(Exercise): Write out the listing exactly as it is given.

[[ Material for this task open ]]

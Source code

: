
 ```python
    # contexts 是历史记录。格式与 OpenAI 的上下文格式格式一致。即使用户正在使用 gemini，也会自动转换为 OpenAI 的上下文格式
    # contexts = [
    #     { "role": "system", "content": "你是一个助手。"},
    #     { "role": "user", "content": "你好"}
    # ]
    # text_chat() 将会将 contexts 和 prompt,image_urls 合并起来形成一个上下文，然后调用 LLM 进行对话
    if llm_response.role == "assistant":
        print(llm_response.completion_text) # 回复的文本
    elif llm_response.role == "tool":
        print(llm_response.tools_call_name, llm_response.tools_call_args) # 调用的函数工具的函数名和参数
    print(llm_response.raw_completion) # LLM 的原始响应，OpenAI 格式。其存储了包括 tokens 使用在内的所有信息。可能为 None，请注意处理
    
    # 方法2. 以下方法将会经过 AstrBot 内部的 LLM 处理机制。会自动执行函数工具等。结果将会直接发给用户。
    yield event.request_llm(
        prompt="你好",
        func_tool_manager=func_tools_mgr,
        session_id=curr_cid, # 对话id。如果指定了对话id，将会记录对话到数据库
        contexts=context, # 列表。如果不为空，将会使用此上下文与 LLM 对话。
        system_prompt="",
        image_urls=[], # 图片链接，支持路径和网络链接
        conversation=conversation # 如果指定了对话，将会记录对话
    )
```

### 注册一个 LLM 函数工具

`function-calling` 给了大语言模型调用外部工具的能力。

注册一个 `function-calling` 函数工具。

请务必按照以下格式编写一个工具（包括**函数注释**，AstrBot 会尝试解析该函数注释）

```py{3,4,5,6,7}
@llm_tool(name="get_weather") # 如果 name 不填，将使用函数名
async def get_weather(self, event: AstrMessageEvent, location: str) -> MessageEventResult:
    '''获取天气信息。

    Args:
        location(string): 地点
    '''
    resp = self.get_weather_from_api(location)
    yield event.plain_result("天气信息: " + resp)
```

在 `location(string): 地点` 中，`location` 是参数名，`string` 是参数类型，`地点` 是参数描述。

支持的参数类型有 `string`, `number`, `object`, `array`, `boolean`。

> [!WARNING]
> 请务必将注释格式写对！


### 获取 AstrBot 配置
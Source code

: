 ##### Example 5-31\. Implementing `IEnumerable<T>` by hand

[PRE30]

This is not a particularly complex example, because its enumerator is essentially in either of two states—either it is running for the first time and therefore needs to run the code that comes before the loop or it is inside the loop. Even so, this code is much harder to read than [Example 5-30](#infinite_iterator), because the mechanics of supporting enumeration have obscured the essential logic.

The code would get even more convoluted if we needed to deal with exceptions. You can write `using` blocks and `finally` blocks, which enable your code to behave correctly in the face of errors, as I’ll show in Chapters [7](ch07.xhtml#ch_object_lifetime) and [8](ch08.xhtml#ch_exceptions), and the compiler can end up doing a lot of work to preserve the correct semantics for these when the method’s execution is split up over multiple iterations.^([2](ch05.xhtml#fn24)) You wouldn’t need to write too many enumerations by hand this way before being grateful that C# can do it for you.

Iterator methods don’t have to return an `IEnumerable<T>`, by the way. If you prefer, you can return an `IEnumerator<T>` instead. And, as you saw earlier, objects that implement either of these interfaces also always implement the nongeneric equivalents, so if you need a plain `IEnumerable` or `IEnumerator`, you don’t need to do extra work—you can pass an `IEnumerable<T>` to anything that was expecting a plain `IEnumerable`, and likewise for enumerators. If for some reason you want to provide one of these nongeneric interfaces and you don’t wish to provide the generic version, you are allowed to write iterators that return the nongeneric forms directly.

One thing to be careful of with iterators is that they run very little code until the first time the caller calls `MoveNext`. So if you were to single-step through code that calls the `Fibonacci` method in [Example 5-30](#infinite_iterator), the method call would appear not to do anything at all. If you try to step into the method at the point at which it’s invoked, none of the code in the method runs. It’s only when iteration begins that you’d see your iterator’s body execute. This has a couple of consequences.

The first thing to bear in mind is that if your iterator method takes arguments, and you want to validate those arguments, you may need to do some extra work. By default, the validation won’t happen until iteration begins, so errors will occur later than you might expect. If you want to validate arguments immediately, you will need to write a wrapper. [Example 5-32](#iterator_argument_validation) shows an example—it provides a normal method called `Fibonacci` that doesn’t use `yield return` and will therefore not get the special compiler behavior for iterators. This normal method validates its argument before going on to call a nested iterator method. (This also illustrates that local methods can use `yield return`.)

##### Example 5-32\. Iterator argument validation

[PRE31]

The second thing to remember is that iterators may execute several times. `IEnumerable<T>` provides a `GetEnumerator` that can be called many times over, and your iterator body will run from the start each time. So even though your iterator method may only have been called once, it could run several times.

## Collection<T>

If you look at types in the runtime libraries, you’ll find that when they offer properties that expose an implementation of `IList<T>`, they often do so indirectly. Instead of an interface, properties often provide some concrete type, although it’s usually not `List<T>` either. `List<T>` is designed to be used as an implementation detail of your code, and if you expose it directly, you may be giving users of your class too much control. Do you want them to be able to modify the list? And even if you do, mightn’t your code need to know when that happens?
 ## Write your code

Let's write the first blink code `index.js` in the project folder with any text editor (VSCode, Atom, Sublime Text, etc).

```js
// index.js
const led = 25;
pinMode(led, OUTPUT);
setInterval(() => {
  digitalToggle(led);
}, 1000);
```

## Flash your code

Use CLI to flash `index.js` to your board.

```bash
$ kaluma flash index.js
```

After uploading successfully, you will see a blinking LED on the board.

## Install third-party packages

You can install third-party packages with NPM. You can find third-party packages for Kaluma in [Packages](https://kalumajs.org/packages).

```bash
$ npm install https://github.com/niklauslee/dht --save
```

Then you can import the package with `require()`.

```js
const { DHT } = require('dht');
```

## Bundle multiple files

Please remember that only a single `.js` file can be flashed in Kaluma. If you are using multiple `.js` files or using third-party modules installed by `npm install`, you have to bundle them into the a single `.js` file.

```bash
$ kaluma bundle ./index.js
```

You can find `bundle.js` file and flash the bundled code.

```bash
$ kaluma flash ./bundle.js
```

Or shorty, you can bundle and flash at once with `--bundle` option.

[[ Material for this task closed ]]

(Exercise result):
Source code

:
 ```python
    # contexts 是历史记录。格式与 OpenAI 的上下文格式格式一致。即使用户正在使用 gemini，也会自动转换为 OpenAI 的上下文格式
    # contexts = [
    #     { "role": "system", "content": "你是一个助手。"},
    #     { "role": "user", "content": "你好"}
    # ]
    # text_chat() 将会将 contexts 和 prompt,image_urls 合并起来形成一个上下文，然后调用 LLM 进行对话
    if llm_response.role == "assistant":
        print(llm_response.completion_text) # 回复的文本
    elif llm_response.role == "tool":
        print(llm_response.tools_call_name, llm_response.tools_call_args) # 调用的函数工具的函数名和参数
    print(llm_response.raw_completion) # LLM 的原始响应，OpenAI 格式。其存储了包括 tokens 使用在内的所有信息。可能为 None，请注意处理
    
    # 方法2. 以下方法将会经过 AstrBot 内部的 LLM 处理机制。会自动执行函数工具等。结果将会直接发给用户。
    yield event.request_llm(
        prompt="你好",
        func_tool_manager=func_tools_mgr,
        session_id=curr_cid, # 对话id。如果指定了对话id，将会记录对话到数据库
        contexts=context, # 列表。如果不为空，将会使用此上下文与 LLM 对话。
        system_prompt="",
        image_urls=[], # 图片链接，支持路径和网络链接
        conversation=conversation # 如果指定了对话，将会记录对话
    )
```

### 注册一个 LLM 函数工具

`function-calling` 给了大语言模型调用外部工具的能力。

注册一个 `function-calling` 函数工具。

请务必按照以下格式编写一个工具（包括**函数注释**，AstrBot 会尝试解析该函数注释）

```py{3,4,5,6,7}
@llm_tool(name="get_weather") # 如果 name 不填，将使用函数名
async def get_weather(self, event: AstrMessageEvent, location: str) -> MessageEventResult:
    '''获取天气信息。

    Args:
        location(string): 地点
    '''
    resp = self.get_weather_from_api(location)
    yield event.plain_result("天气信息: " + resp)
```

在 `location(string): 地点` 中，`location` 是参数名，`string` 是参数类型，`地点` 是参数描述。

支持的参数类型有 `string`, `number`, `object`, `array`, `boolean`。

> [!WARNING]
> 请务必将注释格式写对！


### 获取 AstrBot 配置
Source code

: ##### Example 5-31\. Implementing `IEnumerable<T>` by hand

[PRE30]

This is not a particularly complex example, because its enumerator is essentially in either of two states—either it is running for the first time and therefore needs to run the code that comes before the loop or it is inside the loop. Even so, this code is much harder to read than [Example 5-30](#infinite_iterator), because the mechanics of supporting enumeration have obscured the essential logic.

The code would get even more convoluted if we needed to deal with exceptions. You can write `using` blocks and `finally` blocks, which enable your code to behave correctly in the face of errors, as I’ll show in Chapters [7](ch07.xhtml#ch_object_lifetime) and [8](ch08.xhtml#ch_exceptions), and the compiler can end up doing a lot of work to preserve the correct semantics for these when the method’s execution is split up over multiple iterations.^([2](ch05.xhtml#fn24)) You wouldn’t need to write too many enumerations by hand this way before being grateful that C# can do it for you.

Iterator methods don’t have to return an `IEnumerable<T>`, by the way. If you prefer, you can return an `IEnumerator<T>` instead. And, as you saw earlier, objects that implement either of these interfaces also always implement the nongeneric equivalents, so if you need a plain `IEnumerable` or `IEnumerator`, you don’t need to do extra work—you can pass an `IEnumerable<T>` to anything that was expecting a plain `IEnumerable`, and likewise for enumerators. If for some reason you want to provide one of these nongeneric interfaces and you don’t wish to provide the generic version, you are allowed to write iterators that return the nongeneric forms directly.

One thing to be careful of with iterators is that they run very little code until the first time the caller calls `MoveNext`. So if you were to single-step through code that calls the `Fibonacci` method in [Example 5-30](#infinite_iterator), the method call would appear not to do anything at all. If you try to step into the method at the point at which it’s invoked, none of the code in the method runs. It’s only when iteration begins that you’d see your iterator’s body execute. This has a couple of consequences.

The first thing to bear in mind is that if your iterator method takes arguments, and you want to validate those arguments, you may need to do some extra work. By default, the validation won’t happen until iteration begins, so errors will occur later than you might expect. If you want to validate arguments immediately, you will need to write a wrapper. [Example 5-32](#iterator_argument_validation) shows an example—it provides a normal method called `Fibonacci` that doesn’t use `yield return` and will therefore not get the special compiler behavior for iterators. This normal method validates its argument before going on to call a nested iterator method. (This also illustrates that local methods can use `yield return`.)

##### Example 5-32\. Iterator argument validation

[PRE31]

The second thing to remember is that iterators may execute several times. `IEnumerable<T>` provides a `GetEnumerator` that can be called many times over, and your iterator body will run from the start each time. So even though your iterator method may only have been called once, it could run several times.

## Collection<T>

If you look at types in the runtime libraries, you’ll find that when they offer properties that expose an implementation of `IList<T>`, they often do so indirectly. Instead of an interface, properties often provide some concrete type, although it’s usually not `List<T>` either. `List<T>` is designed to be used as an implementation detail of your code, and if you expose it directly, you may be giving users of your class too much control. Do you want them to be able to modify the list? And even if you do, mightn’t your code need to know when that happens?
 ## Write your code

Let's write the first blink code `index.js` in the project folder with any text editor (VSCode, Atom, Sublime Text, etc).

```js
// index.js
const led = 25;
pinMode(led, OUTPUT);
setInterval(() => {
  digitalToggle(led);
}, 1000);
```

## Flash your code

Use CLI to flash `index.js` to your board.

```bash
$ kaluma flash index.js
```

After uploading successfully, you will see a blinking LED on the board.

## Install third-party packages

You can install third-party packages with NPM. You can find third-party packages for Kaluma in [Packages](https://kalumajs.org/packages).

```bash
$ npm install https://github.com/niklauslee/dht --save
```

Then you can import the package with `require()`.

```js
const { DHT } = require('dht');
```

## Bundle multiple files

Please remember that only a single `.js` file can be flashed in Kaluma. If you are using multiple `.js` files or using third-party modules installed by `npm install`, you have to bundle them into the a single `.js` file.

```bash
$ kaluma bundle ./index.js
```

You can find `bundle.js` file and flash the bundled code.

```bash
$ kaluma flash ./bundle.js
```

Or shorty, you can bundle and flash at once with `--bundle` option.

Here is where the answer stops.